Runtime config lives at the repo root: copy config.example.yamlconfig.yaml (main app config) and extensions_config.example.jsonextensions_config.json (MCP servers + skills). Both real files are gitignored and may be edited at runtime via the Gateway API. Config schema and resolution order are documented in backend/AGENTS.md.

Scheduled-task note:

  • The scheduled-task MVP adds a workspace page at /workspace/scheduled-tasks plus a background scheduler service gated by config.yaml -> scheduler.enabled.
  • Scheduled background runs are intentionally non-interactive: they execute through the normal run lifecycle, but the lead-agent toolset excludes ask_clarification when context.non_interactive=true. The key is honored only for internally-authenticated callers (the scheduler launch path); client-supplied context.non_interactive is dropped.

Commands: Root vs.

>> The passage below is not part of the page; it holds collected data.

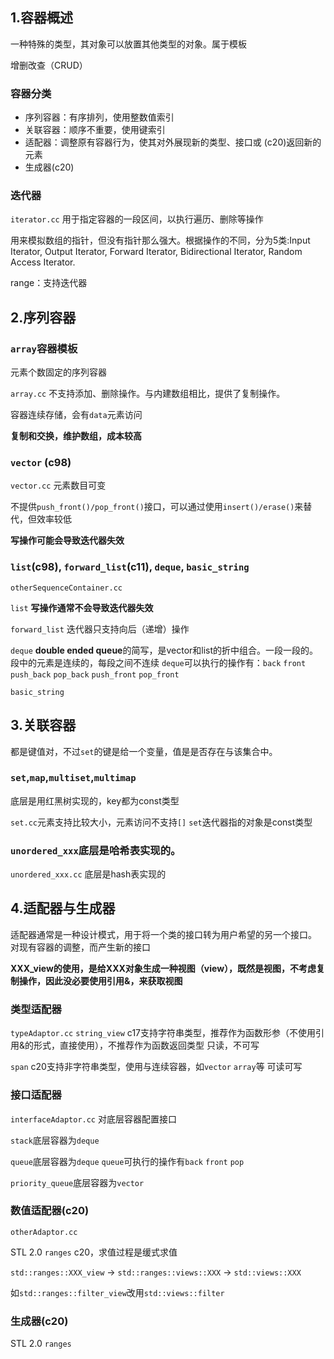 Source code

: ## 1.容器概述
一种特殊的类型，其对象可以放置其他类型的对象。属于模板

增删改查（CRUD）
### 容器分类
- 序列容器：有序排列，使用整数值索引
- 关联容器：顺序不重要，使用键索引
- 适配器：调整原有容器行为，使其对外展现新的类型、接口或 (c20)返回新的元素
- 生成器(c20)
### 迭代器
`iterator.cc`
用于指定容器的一段区间，以执行遍历、删除等操作

用来模拟数组的指针，但没有指针那么强大。根据操作的不同，分为5类:Input Iterator, Output Iterator, Forward Iterator, Bidirectional
Iterator, Random Access Iterator.

range：支持迭代器

## 2.序列容器
### `array`容器模板
元素个数固定的序列容器

`array.cc`
不支持添加、删除操作。与内建数组相比，提供了复制操作。

容器连续存储，会有`data`元素访问

**复制和交换，维护数组，成本较高**
### `vector` (c98)
`vector.cc`
元素数目可变

不提供`push_front()/pop_front()`接口，可以通过使用`insert()/erase()`来替代，但效率较低

**写操作可能会导致迭代器失效**

### `list`(c98), `forward_list`(c11), `deque`, `basic_string`
`otherSequenceContainer.cc`

`list` **写操作通常不会导致迭代器失效**

`forward_list` 迭代器只支持向后（递增）操作

`deque` **double ended queue**的简写，是vector和list的折中组合。一段一段的。段中的元素是连续的，每段之间不连续
`deque`可以执行的操作有：`back` `front` `push_back` `pop_back` `push_front` `pop_front`

`basic_string` 

## 3.关联容器
都是键值对，不过`set`的键是给一个变量，值是是否存在与该集合中。
### `set`,`map`,`multiset`,`multimap`
底层是用红黑树实现的，key都为const类型

`set.cc`元素支持比较大小，元素访问不支持`[]`  `set`迭代器指的对象是const类型

### `unordered_xxx`底层是哈希表实现的。
`unordered_xxx.cc`
底层是hash表实现的

## 4.适配器与生成器
适配器通常是一种设计模式，用于将一个类的接口转为用户希望的另一个接口。
对现有容器的调整，而产生新的接口

**XXX_view的使用，是给XXX对象生成一种视图（view），既然是视图，不考虑复制操作，因此没必要使用引用&，来获取视图**
### 类型适配器
`typeAdaptor.cc`
`string_view` c17支持字符串类型，推荐作为函数形参（不使用引用&的形式，直接使用），不推荐作为函数返回类型
只读，不可写

`span` c20支持非字符串类型，使用与连续容器，如`vector` `array`等
可读可写
### 接口适配器
`interfaceAdaptor.cc`
对底层容器配置接口

`stack`底层容器为`deque`

`queue`底层容器为`deque`
`queue`可执行的操作有`back` `front` `pop`

`priority_queue`底层容器为`vector`
### 数值适配器(c20)
`otherAdaptor.cc`

STL 2.0 `ranges` c20，求值过程是缓式求值

`std::ranges::XXX_view` -> `std::ranges::views::XXX` -> `std::views::XXX`

如`std::ranges::filter_view`改用`std::views::filter`

### 生成器(c20)
STL 2.0 `ranges`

Module

Root make targets drive the whole stack (run from the repo root):

make setup       # Interactive setup wizard (recommended for new users)
make doctor      # Check configuration and system requirements
make support-bundle  # Generate redacted troubleshooting summary, AI issue draft, and optional zip
make config      # Generate local config files from the examples
make check       # Check that required tools are installed
make install     # Install all dependencies (frontend + backend + pre-commit hooks)
make dev         # Start all services with hot-reload (Gateway + Frontend + Nginx)
make start       # Start all services in production mode (local, optimized)
make stop        # Stop all running services
make up / down   # Build/stop the production Docker stack (browser at localhost:2026)
make docker-start / docker-stop / docker-logs   # Docker development environment

Run make help for the full list.

Per-module commands drive a single module (run inside that module):

# Backend (see backend/AGENTS.md for the full set)
cd backend && make dev        # Gateway API with reload (port 8001)
cd backend && make test       # Backend test suite
cd backend && make lint       # ruff check
cd backend && make format     # ruff format

# Frontend (see frontend/AGENTS.md for the full set)
cd frontend && pnpm dev       # Dev server with Turbopack (port 3000)
cd frontend && pnpm check     # Lint + type check (run before committing)
cd frontend && pnpm test      # Unit tests

Rule of thumb: root make = the full application; backend/Makefile and frontend/ (pnpm) = per-module work.

Where to Go Next

Cross-Cutting Conventions

These apply repo-wide; module guides own the module-specific detail.

  • Documentation update policy — keep docs in sync with code: update README.md for user-facing changes and the relevant AGENTS.md for development/architecture changes in the same change set.
  • Test-driven development — features and bug fixes ship with tests. Backend tests live in backend/tests/ (TDD is mandatory there; see backend/AGENTS.md); frontend tests live in frontend/tests/.
  • Format before pushing — run make format (backend) / pnpm check (frontend). Backend CI enforces ruff format --check, so formatting must be clean before a push.